Task to complete
Use the entries below and reproduce exactly the lines from the one containing "Which choice best" down to the one containing "B. The majority", both of them included.

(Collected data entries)
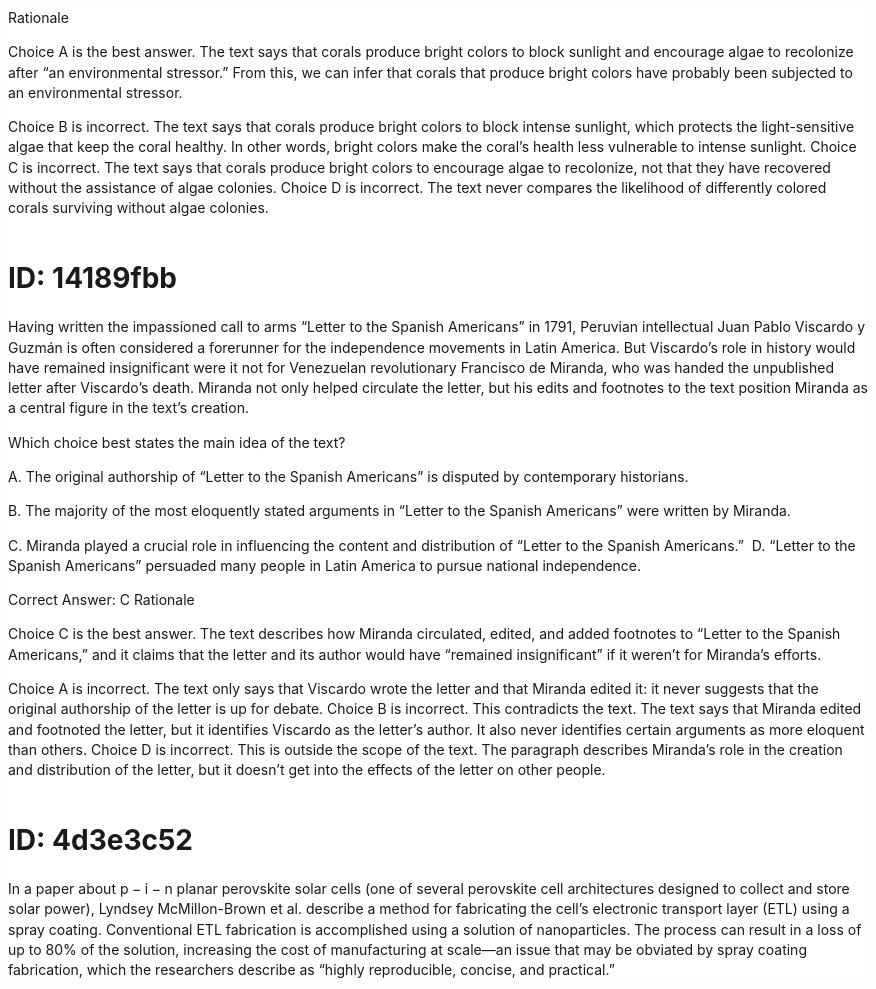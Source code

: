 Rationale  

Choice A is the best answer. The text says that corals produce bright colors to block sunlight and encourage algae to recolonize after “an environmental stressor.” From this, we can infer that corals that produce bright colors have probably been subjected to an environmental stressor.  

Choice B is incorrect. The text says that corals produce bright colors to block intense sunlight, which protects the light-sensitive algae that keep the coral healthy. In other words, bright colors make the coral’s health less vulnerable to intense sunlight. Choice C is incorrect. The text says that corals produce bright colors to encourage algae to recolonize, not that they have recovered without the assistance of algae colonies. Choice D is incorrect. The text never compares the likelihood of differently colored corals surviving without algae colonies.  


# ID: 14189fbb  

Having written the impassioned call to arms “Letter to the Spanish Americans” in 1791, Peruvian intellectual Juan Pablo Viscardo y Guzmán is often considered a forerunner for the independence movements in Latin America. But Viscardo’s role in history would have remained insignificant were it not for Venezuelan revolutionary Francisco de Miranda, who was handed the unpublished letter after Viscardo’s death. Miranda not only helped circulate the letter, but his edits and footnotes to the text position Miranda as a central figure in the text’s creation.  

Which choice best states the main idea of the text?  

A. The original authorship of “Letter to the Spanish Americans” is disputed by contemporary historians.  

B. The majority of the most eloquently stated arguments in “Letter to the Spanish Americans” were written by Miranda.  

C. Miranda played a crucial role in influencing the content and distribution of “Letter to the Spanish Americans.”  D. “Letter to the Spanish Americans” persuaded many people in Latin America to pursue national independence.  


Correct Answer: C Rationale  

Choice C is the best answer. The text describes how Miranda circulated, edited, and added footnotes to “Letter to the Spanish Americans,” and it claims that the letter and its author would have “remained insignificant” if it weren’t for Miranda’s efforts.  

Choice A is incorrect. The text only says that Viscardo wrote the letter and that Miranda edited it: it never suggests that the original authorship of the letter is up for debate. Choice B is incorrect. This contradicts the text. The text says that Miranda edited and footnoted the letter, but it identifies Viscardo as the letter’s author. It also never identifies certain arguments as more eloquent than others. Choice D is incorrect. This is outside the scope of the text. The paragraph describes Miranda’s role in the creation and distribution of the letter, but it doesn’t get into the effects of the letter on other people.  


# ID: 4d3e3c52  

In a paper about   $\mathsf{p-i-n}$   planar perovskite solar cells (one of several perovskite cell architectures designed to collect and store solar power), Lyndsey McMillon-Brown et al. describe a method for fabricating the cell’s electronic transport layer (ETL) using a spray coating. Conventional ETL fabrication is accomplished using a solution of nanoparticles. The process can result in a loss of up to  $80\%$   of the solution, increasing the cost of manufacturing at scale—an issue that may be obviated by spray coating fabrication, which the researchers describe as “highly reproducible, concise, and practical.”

Output of the task
Which choice best states the main idea of the text?  

A. The original authorship of “Letter to the Spanish Americans” is disputed by contemporary historians.  

B. The majority of the most eloquently stated arguments in “Letter to the Spanish Americans” were written by Miranda.  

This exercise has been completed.